Per una palette sobria e professionale, abbina il RAL 3003 con il RAL 7016 (Grigio antracite). Il grigio quasi nero assorbe le sottotonalità violacee del rosso rubino, creando una combinazione che sembra ingegneristica piuttosto che decorativa. Questo abbinamento è comune su macchinari industriali e rivestimenti architettonici. Per un contrasto più drammatico ma controllato, usa il RAL 1033 (Giallo dalia). Il giallo non è un primario brillante; è un oro spento e polveroso che solleva il rosso senza entrare in conflitto. Questo abbinamento funziona bene su insegne o etichette di prodotti dove è necessaria una leggibilità immediata senza volgarità. Se si vuole enfatizzare la qualità minerale e gemmologica del rosso, introducete il RAL 5003 (Blu zaffiro). Il blu è profondo e leggermente verdastro, e quando accostato al RAL 3003, i due creano una vibrazione cromatica che suggerisce lusso e precisione – pensate a uno stemma araldico o a un abitacolo automobilistico di alta gamma. Infine, per un effetto monocromatico ma stratificato, il RAL 8019 (Marrone grigiastro) offre un contrappunto caldo e terroso. La leggera sottotonalità rossa del marrone si armonizza con il rubino, mentre la sua minore saturazione impedisce all'abbinamento di diventare fangoso.

Confusione comune

L'errata identificazione più frequente è con il RAL 3002 (Rosso carminio). Su un ventaglio colori, il RAL 3002 si trova un gradino più chiaro e un gradino più caldo: ha una distinta sottotonalità arancione che manca al RAL 3003. Tenete un campione di RAL 3002 accanto a un campione di RAL 3003 sotto luce diurna (5000K), e vedrete il rosso carminio brillare con una leggera tinta pomodoro, mentre il rosso rubino si ritira in un scuro più freddo, quasi brunastro. Un altro vicino prossimo è il RAL 3004 (Rosso porpora). Questa è la distinzione più insidiosa perché entrambi sono scuri e a bassa cromaticità. La differenza chiave sta nel contenuto di blu: il RAL 3004 ha una sottotonalità deliberata, quasi indaco, che lo fa sembrare un rosso mescolato con nero e un tocco di inchiostro viola. Il RAL 3003, al contrario, conserva una base rossa pura, anche nell'ombra. In una foto o su uno schermo, il RAL 3004 apparirà leggermente più viola del RAL 3003, ma su un ventaglio colori fisico, la differenza sta nella nerezza: il 3003 è meno opaco, più trasparente al substrato sottostante.

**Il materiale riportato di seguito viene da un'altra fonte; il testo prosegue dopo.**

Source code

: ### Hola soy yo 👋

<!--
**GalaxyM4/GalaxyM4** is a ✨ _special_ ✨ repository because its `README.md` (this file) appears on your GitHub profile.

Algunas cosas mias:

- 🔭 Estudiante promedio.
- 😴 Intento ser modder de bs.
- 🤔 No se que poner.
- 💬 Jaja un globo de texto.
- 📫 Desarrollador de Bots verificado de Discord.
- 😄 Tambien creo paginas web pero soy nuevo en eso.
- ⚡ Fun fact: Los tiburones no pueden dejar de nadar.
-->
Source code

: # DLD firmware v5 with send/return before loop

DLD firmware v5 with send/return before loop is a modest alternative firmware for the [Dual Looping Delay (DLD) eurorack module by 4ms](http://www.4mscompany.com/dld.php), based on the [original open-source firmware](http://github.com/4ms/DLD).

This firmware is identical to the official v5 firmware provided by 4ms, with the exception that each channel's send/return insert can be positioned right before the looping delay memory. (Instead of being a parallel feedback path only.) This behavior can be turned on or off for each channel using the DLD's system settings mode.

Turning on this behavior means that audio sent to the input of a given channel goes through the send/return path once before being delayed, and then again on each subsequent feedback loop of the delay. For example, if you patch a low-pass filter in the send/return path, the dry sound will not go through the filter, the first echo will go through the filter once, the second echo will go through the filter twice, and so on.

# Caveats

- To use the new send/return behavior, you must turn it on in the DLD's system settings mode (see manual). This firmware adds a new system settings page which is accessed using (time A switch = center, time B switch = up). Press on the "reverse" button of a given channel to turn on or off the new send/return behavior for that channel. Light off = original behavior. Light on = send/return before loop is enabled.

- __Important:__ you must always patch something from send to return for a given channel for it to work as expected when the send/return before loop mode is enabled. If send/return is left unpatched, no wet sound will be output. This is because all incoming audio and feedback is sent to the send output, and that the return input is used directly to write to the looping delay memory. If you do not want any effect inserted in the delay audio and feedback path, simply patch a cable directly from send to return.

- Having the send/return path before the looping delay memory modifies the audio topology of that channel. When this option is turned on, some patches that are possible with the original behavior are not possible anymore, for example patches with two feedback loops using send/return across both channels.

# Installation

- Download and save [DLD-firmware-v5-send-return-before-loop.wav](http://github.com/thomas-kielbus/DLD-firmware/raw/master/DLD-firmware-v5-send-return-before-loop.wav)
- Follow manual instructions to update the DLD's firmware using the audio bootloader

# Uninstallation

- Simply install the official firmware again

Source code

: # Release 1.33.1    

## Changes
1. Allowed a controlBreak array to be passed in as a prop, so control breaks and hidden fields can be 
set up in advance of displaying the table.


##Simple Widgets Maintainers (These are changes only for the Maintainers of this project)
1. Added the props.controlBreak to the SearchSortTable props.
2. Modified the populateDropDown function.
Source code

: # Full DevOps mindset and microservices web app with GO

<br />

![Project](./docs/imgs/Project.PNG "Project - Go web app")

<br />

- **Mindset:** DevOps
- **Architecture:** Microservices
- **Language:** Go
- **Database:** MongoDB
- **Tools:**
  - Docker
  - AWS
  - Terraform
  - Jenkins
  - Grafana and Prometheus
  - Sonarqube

Scegliere il RAL 3003 da una foto

Quando avete una fotografia di una superficie che sembra essere RAL 3003, l'app Android RAL Picker può isolare la tonalità dominante e confrontarla con il database RAL con una tolleranza di 3–5 Delta E. Caricate l'immagine, toccate l'area di interesse, e l'app restituirà le corrispondenze più vicine, segnalando spesso il RAL 3003 come candidato principale se il rosso è sia profondo che a bassa saturazione. Lo strumento è indispensabile quando non è possibile accedere a un ventaglio colori fisico sul posto.